Experimental Animals: Non-clinical pharmacokinetic studies are best to choose animals with similar genetic backgrounds and metabolic processes in humans. Juvenile, age, pregnancy or disease model animals can be used to study the different age, physiological, pathological state of the pharmacokinetics of the law, no special requirements when the general choice of adult, healthy animals. Drugs that affect pharmacokinetics for specific sex or gender differences can be tested in specific sex or in both sexes, respectively. For parenteral drugs, the general should be fasted before administration for 12h, and in the test attention to the situation according to the specific conditions of uniform fasting time to avoid the resulting fluctuations in data and food effects. Oral administration should not use rabbits and other herbivores.
Test Method: The general method of nonclinical pharmacokinetic study is to administer a certain dose of a substance in a given dose of the animal and determine the body fluid (blood, urine, bile, feces, tissue, milk, saliva, cerebrospinal fluid, Aqueous humor, etc.) in order to understand the pharmacokinetic characteristics of the test substance in animals. As pharmacokinetics have been involved in the discovery of new drug research and development of drugs, the development of high-throughput drug-based screening technology began to receive universal attention. At present, this work is mainly used in vitro and in vivo to carry out research.

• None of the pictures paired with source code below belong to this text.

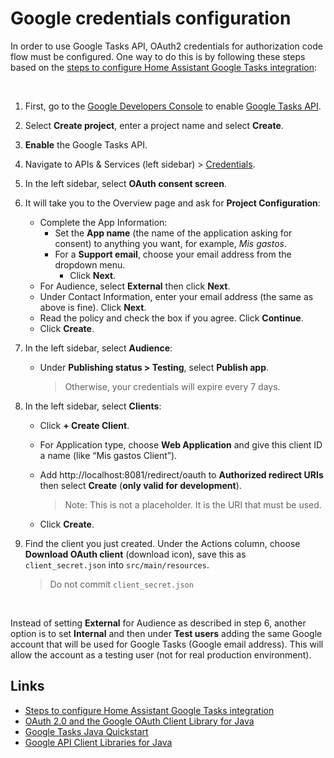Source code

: # Google credentials configuration

In order to use Google Tasks API, OAuth2 credentials for authorization code flow must be configured. One way to do this is by following these steps based on the [steps to configure Home Assistant Google Tasks integration](https://www.home-assistant.io/integrations/google_tasks/):

<br>

1. First, go to the [Google Developers Console](https://console.cloud.google.com/) to enable [Google Tasks API](https://console.cloud.google.com/apis/enableflow?apiid=tasks.googleapis.com).
2. Select **Create project**, enter a project name and select **Create**.
3. **Enable** the Google Tasks API.
4. Navigate to APIs & Services (left sidebar) > [Credentials](https://console.cloud.google.com/apis/credentials).
5. In the left sidebar, select **OAuth consent screen**.
6. It will take you to the Overview page and ask for **Project Configuration**:
    - Complete the App Information:
      - Set the **App name** (the name of the application asking for consent) to anything you want, for example, *Mis gastos*.
      - For a **Support email**, choose your email address from the dropdown menu.
        - Click **Next**.
    - For Audience, select **External** then click **Next**.
    - Under Contact Information, enter your email address (the same as above is fine). Click **Next**.
    - Read the policy and check the box if you agree. Click **Continue**.
    - Click **Create**.
7. In the left sidebar, select **Audience**:
    - Under **Publishing status > Testing**, select **Publish app**.
        
       > Otherwise, your credentials will expire every 7 days.
8. In the left sidebar, select **Clients**:
    - Click **+ Create Client**.
    - For Application type, choose **Web Application** and give this client ID a name (like “Mis gastos Client”).
    - Add http://localhost:8081/redirect/oauth to **Authorized redirect URIs** then select **Create** (**only valid for development**).
      
       > Note: This is not a placeholder. It is the URI that must be used.
    - Click **Create**.
9. Find the client you just created. Under the Actions column, choose **Download OAuth client** (download icon), save this as `client_secret.json` into `src/main/resources`.
    
     > Do not commit `client_secret.json`

<br>

Instead of setting **External** for Audience as described in step 6, another option is to set **Internal** and then under **Test users** adding the same Google account that will be used for Google Tasks (Google email address). This will allow the account as a testing user (not for real production environment).

## Links

- [Steps to configure Home Assistant Google Tasks integration](https://www.home-assistant.io/integrations/google_tasks/)
- [OAuth 2.0 and the Google OAuth Client Library for Java](https://developers.google.com/api-client-library/java/google-oauth-java-client/oauth2)
- [Google Tasks Java Quickstart](https://developers.google.com/workspace/tasks/quickstart/java)
- [Google API Client Libraries for Java](https://developers.google.com/api-client-library/java)


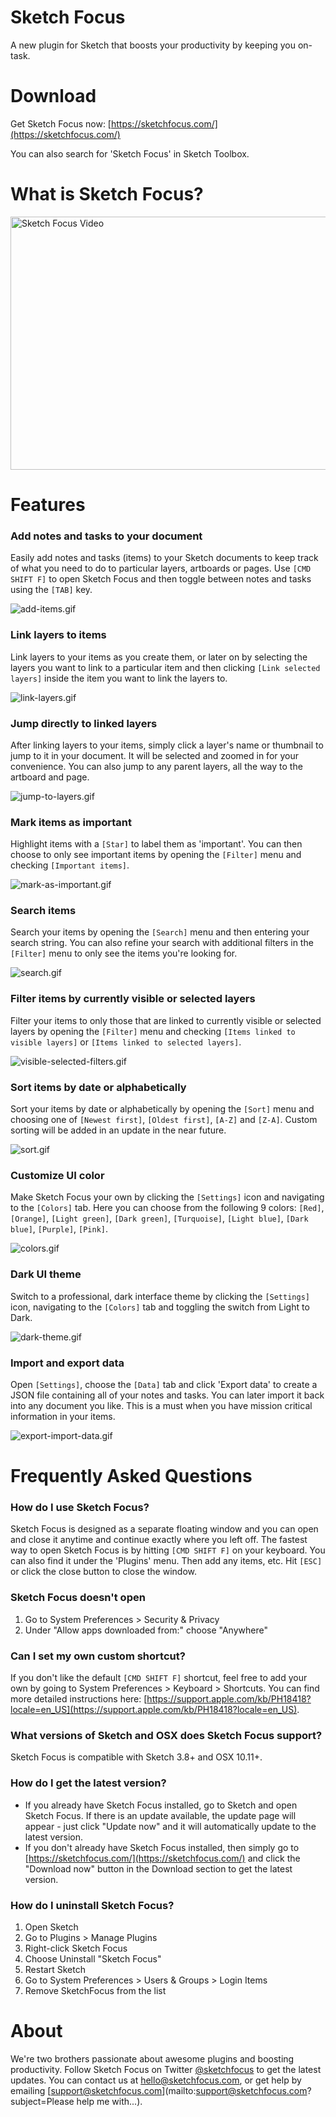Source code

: # Sketch Focus
A new plugin for Sketch that boosts your productivity by keeping you on-task.

# Download

Get Sketch Focus now: [https://sketchfocus.com/](https://sketchfocus.com/)

You can also search for 'Sketch Focus' in Sketch Toolbox.

# What is Sketch Focus?

<a href="http://www.youtube.com/watch?feature=player_embedded&v=cwA1x1Ya-Zs
" target="_blank"><img src="https://github.com/lukasondrej/sketch-focus/raw/master/images/video-thumbnail.png" 
alt="Sketch Focus Video" width="720" height="405" border="0" /></a>

# Features
### Add notes and tasks to your document
Easily add notes and tasks (items) to your Sketch documents to keep track of what you need to do to particular layers, artboards or pages. Use `[CMD SHIFT F]` to open Sketch Focus and then toggle between notes and tasks using the `[TAB]` key.

![add-items.gif](https://github.com/lukasondrej/sketch-focus/raw/master/images/GIFs/add-items.gif)

### Link layers to items
Link layers to your items as you create them, or later on by selecting the layers you want to link to a particular item and then clicking `[Link selected layers]` inside the item you want to link the layers to.

![link-layers.gif](https://github.com/lukasondrej/sketch-focus/raw/master/images/GIFs/link-layers.gif)

### Jump directly to linked layers
After linking layers to your items, simply click a layer's name or thumbnail to jump to it in your document. It will be selected and zoomed in for your convenience. You can also jump to any parent layers, all the way to the artboard and page.

![jump-to-layers.gif](https://github.com/lukasondrej/sketch-focus/raw/master/images/GIFs/jump-to-layers.gif)

### Mark items as important
Highlight items with a `[Star]` to label them as 'important'. You can then choose to only see important items by opening the `[Filter]` menu and checking `[Important items]`.

![mark-as-important.gif](https://github.com/lukasondrej/sketch-focus/raw/master/images/GIFs/mark-as-important.gif)

### Search items
Search your items by opening the `[Search]` menu and then entering your search string. You can also refine your search with additional filters in the `[Filter]` menu to only see the items you're looking for.

![search.gif](https://github.com/lukasondrej/sketch-focus/raw/master/images/GIFs/search.gif)

### Filter items by currently visible or selected layers
Filter your items to only those that are linked to currently visible or selected layers by opening the `[Filter]` menu and checking `[Items linked to visible layers]` or `[Items linked to selected layers]`.

![visible-selected-filters.gif](https://github.com/lukasondrej/sketch-focus/raw/master/images/GIFs/visible-selected-filters.gif)

### Sort items by date or alphabetically
Sort your items by date or alphabetically by opening the `[Sort]` menu and choosing one of `[Newest first]`, `[Oldest first]`, `[A-Z]` and `[Z-A]`. Custom sorting will be added in an update in the near future.

![sort.gif](https://github.com/lukasondrej/sketch-focus/raw/master/images/GIFs/sort.gif)

### Customize UI color
Make Sketch Focus your own by clicking the `[Settings]` icon and navigating to the `[Colors]` tab. Here you can choose from the following 9 colors: `[Red]`, `[Orange]`, `[Light green]`, `[Dark green]`, `[Turquoise]`, `[Light blue]`, `[Dark blue]`, `[Purple]`, `[Pink]`.

![colors.gif](https://github.com/lukasondrej/sketch-focus/raw/master/images/GIFs/colors.gif)

### Dark UI theme
Switch to a professional, dark interface theme by clicking the `[Settings]` icon, navigating to the `[Colors]` tab and toggling the switch from Light to Dark.

![dark-theme.gif](https://github.com/lukasondrej/sketch-focus/raw/master/images/GIFs/dark-theme.gif)

### Import and export data
Open `[Settings]`, choose the `[Data]` tab and click 'Export data' to create a JSON file containing all of your notes and tasks. You can later import it back into any document you like. This is a must when you have mission critical information in your items.

![export-import-data.gif](https://github.com/lukasondrej/sketch-focus/raw/master/images/GIFs/export-import-data.gif)

# Frequently Asked Questions

### How do I use Sketch Focus?
Sketch Focus is designed as a separate floating window and you can open and close it anytime and continue exactly where you left off. The fastest way to open Sketch Focus is by hitting `[CMD SHIFT F]` on your keyboard. You can also find it under the 'Plugins' menu. Then add any items, etc. Hit `[ESC]` or click the close button to close the window.

### Sketch Focus doesn't open
1. Go to System Preferences > Security & Privacy
2. Under "Allow apps downloaded from:" choose "Anywhere"

### Can I set my own custom shortcut?
If you don't like the default `[CMD SHIFT F]` shortcut, feel free to add your own by going to System Preferences > Keyboard > Shortcuts. You can find more detailed instructions here: [https://support.apple.com/kb/PH18418?locale=en_US](https://support.apple.com/kb/PH18418?locale=en_US).

### What versions of Sketch and OSX does Sketch Focus support?
Sketch Focus is compatible with Sketch 3.8+ and OSX 10.11+.

### How do I get the latest version?
+ If you already have Sketch Focus installed, go to Sketch and open Sketch Focus. If there is an update available, the update page will appear - just click "Update now" and it will automatically update to the latest version.
+ If you don't already have Sketch Focus installed, then simply go to [https://sketchfocus.com/](https://sketchfocus.com/) and click the "Download now" button in the Download section to get the latest version.

### How do I uninstall Sketch Focus?
1. Open Sketch
2. Go to Plugins > Manage Plugins
3. Right-click Sketch Focus
4. Choose Uninstall "Sketch Focus"
5. Restart Sketch
6. Go to System Preferences > Users & Groups > Login Items
7. Remove SketchFocus from the list

# About
We're two brothers passionate about awesome plugins and boosting productivity. Follow Sketch Focus on Twitter [@sketchfocus](https://twitter.com/sketchfocus) to get the latest updates. You can contact us at [hello@sketchfocus.com](mailto:hello@sketchfocus.com?subject=Hello), or get help by emailing [support@sketchfocus.com](mailto:support@sketchfocus.com?subject=Please help me with...).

In vitro studies are mainly around the gastrointestinal absorption characteristics, metabolic rate and extent, as well as metabolic enzyme-related drug interactions and so on. Commonly used in vitro models and methods are: the use of human colon cancer tissue culture of Caco-2 cell lines or canine kidney-derived MDCK cells to evaluate the absorption characteristics of the drug; the use of animal intestinal tissue to establish tissue flow cell model and alienation model to evaluate the intestinal absorption characteristics of the drug; to use liver cells or liver microsomes as the enzyme source, by enzyme kinetic method or multiple time point method to evaluate the metabolic characteristics of drugs; application of liver slices, hepatocytes, subcellular components and cDNA recombinant CYPs and other enzyme sources on the drug P450 enzyme inhibition screening. In vitro screening model has the characteristics of fast and low cost, but the test results are related to the real situation of the body, and cannot obtain some important pharmacokinetic parameters.
In order to increase pharmacokinetic screening flux, it is also possible to rationalize the test protocol in animals and reduce the number of biological samples required for analysis. At present there are two main programs: box-type drug delivery and sample mixing program.